Zing Forum

Reading

VideoRouter: Dual-Route Framework Enables Efficient Long Video Understanding with 67.9% Token Reduction

VideoRouter employs a dual-route mechanism consisting of semantic routing and image routing to adaptively allocate visual token budgets based on queries. It preserves high-resolution details in key evidence frames while aggressively compressing irrelevant frames, achieving up to 67.9% token reduction on benchmarks like VideoMME.

VideoRouter长视频理解视觉Token压缩查询自适应多模态模型InternVL视频问答Token预算
Published 2026-05-07 16:23Recent activity 2026-05-08 11:55Estimated read 7 min
VideoRouter: Dual-Route Framework Enables Efficient Long Video Understanding with 67.9% Token Reduction
1

Section 01

VideoRouter Core Guide: Dual-Route Framework Solves Long Video Token Crisis with 67.9% Token Reduction

Long video understanding faces a scalability bottleneck due to the explosion of visual token sequences. VideoRouter uses a dual-route mechanism (semantic routing and image routing) to adaptively allocate visual token budgets based on queries. It preserves high-resolution details in key evidence frames while aggressively compressing irrelevant frames, achieving up to 67.9% token reduction on benchmarks like VideoMME while maintaining or even improving understanding accuracy.

2

Section 02

Visual Token Crisis in Long Video Understanding and Limitations of Existing Methods

Root Cause of the Problem

Long videos contain hundreds to thousands of frames, which convert to visual token sequences of tens of thousands or even hundreds of thousands in length. This leads to quadratic growth in memory and computational complexity of Transformer architectures, often exceeding context window limits.

Limitations of Existing Methods

  • Weak query awareness: No knowledge of user questions during encoding, so unified compression strategies cannot be optimized;
  • Fixed compression strategies: Applying the same strategy to all frames ignores the uneven temporal distribution of visual evidence;
  • Information loss: Aggressive compression easily loses key details, reducing answer accuracy.
3

Section 03

VideoRouter's Dual-Route Framework and Training Data Construction

Dual-Route Mechanism

  • Semantic Router: Macro selection strategy (broad temporal coverage/adaptive high-resolution preservation) predicted based on query semantic features;
  • Image Router: Micro frame selection, using early LLM layers to evaluate frame-query relevance and handle high/low relevance frames differently.

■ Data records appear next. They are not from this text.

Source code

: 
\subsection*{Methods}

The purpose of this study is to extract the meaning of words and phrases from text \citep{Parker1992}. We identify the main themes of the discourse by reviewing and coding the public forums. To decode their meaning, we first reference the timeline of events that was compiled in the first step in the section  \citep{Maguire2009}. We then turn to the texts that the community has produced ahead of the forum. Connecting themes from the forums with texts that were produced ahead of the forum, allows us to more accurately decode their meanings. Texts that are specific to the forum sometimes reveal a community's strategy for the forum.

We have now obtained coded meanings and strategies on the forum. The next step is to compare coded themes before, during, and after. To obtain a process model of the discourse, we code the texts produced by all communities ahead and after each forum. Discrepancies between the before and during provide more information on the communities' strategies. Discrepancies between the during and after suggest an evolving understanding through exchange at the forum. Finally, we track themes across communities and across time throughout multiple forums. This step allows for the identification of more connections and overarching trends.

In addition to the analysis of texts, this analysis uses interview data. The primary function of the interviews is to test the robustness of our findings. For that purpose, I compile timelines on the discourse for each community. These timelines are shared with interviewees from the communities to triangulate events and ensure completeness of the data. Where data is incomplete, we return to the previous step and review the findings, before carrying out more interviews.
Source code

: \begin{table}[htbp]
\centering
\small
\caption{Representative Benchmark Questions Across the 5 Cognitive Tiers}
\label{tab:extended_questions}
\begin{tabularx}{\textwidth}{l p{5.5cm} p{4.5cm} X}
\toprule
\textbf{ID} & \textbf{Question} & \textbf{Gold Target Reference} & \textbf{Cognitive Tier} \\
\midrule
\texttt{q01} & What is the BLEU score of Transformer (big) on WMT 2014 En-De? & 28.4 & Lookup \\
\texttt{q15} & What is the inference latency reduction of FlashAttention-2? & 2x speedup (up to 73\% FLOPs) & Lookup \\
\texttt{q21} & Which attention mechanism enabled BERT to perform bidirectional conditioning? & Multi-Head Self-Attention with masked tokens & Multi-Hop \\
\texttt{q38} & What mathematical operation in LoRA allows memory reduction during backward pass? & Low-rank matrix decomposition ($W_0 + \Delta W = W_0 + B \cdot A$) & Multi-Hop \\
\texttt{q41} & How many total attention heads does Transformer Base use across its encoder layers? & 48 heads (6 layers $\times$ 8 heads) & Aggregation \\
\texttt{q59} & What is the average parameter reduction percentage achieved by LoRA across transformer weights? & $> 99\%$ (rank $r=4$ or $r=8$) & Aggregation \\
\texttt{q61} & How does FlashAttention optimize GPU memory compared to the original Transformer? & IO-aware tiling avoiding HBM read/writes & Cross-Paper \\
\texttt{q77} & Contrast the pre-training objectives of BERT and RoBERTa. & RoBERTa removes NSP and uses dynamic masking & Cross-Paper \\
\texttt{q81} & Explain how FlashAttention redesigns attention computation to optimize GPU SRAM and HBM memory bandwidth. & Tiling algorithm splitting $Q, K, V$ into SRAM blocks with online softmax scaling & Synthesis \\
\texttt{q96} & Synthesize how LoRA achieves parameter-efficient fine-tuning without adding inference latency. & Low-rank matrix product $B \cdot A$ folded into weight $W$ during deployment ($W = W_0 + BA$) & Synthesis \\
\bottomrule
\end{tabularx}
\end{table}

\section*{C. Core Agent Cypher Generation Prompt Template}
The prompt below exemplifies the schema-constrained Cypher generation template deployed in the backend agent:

Budget-Constrained Allocation

Dynamically allocate token budgets—key frames get more budget, with adaptive resolution based on importance and intelligent temporal sampling.

Training Data

  • Video-QTR-10K: 10K video-query pairs with annotations of optimal allocation strategies;
  • Video-FLR-200K: 200K video-query pairs with frame-level relevance score annotations.
4

Section 04

Experimental Results: 67.9% Token Reduction and Performance Preservation

Benchmark Datasets

VideoMME (comprehensive), MLVU (multilingual), LongVideoBench (ultra-long videos).

Core Results

  • Token reduction: Up to 67.9%;
  • Accuracy: Comparable to or better than baseline InternVL;
  • Reduced latency and improved memory efficiency.

Baseline Comparison

Outperforms unified sampling, heuristic compression, and end-to-end learning baselines. The query-adaptive strategy is more accurate and interpretable.

5

Section 05

Technical Depth: Key Reasons for Dual-Route Effectiveness

Advantages of Hierarchical Decision-Making

Decouples complexity, strong interpretability, modular design for easy optimization.

Value of Early LLM Layers

High computational efficiency, rich semantics, consistent with downstream task standards.

Budget-Constrained Optimization

Predictable resources, guaranteed service quality, clear optimization objectives.

6

Section 06

Practical Application Scenarios of VideoRouter

  • Video Q&A: Dynamically adjust strategies based on questions (overall process/details);
  • Content moderation: Quickly filter irrelevant content and analyze suspicious segments in detail;
  • Educational video analysis: Locate relevant segments, generate summaries, support adaptive learning;
  • Surveillance video retrieval: Quickly retrieve events, locate key frames, support natural language interaction.
7

Section 07

Limitations and Future Research Directions

Limitations

Limited training data scale, insufficient multimodal fusion, lack of online learning capability, ultra-long video processing to be optimized, weak causal reasoning support.

Future Directions

Explore efficient visual encoders, hierarchical video representations, domain-specific routing strategies, extend to modalities like long documents/audio.

8

Section 08

Conclusion: Insights from Intelligent Token Allocation

VideoRouter proves that intelligent token allocation strategies are significantly better than unified compression, reducing tokens by 67.9% while maintaining accuracy. This achievement is of great significance to the video understanding field and also provides insights for other long-sequence AI applications: proactively and intelligently allocate resources rather than passively accept the challenges of long sequences. It will become a key infrastructure for processing video data in the future.